═════ Records

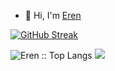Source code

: - 👋 Hi, I'm [Eren](https://t.me/eren24r)

[![GitHub Streak](https://streak-stats.demolab.com?user=eren24r&theme=tokyonight&hide_border=true)](https://git.io/streak-stats)

<img src="https://github-readme-stats.vercel.app/api/top-langs/?username=eren24r&langs_count=10&theme=tokyonight&layout=compact&title_color=fff&icon_color=79ff97&text_color=9f9f9f&bg_color=151515" alt="Eren :: Top Langs" />
<img src="http://github-profile-summary-cards.vercel.app/api/cards/profile-details?username=eren24r&theme=2077"</p>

══════════

Required action —
Go through the records. Copy each line where "https" appears.

Response area —
: - 👋 Hi, I'm [Eren](https://t.me/eren24r)
[![GitHub Streak](https://streak-stats.demolab.com?user=eren24r&theme=tokyonight&hide_border=true)](https://git.io/streak-stats)
<img src="https://github-readme-stats.vercel.app/api/top-langs/?username=eren24r&langs_count=10&theme=tokyonight&layout=compact&title_color=fff&icon_color=79ff97&text_color=9f9f9f&bg_color=151515" alt="Eren :: Top Langs" />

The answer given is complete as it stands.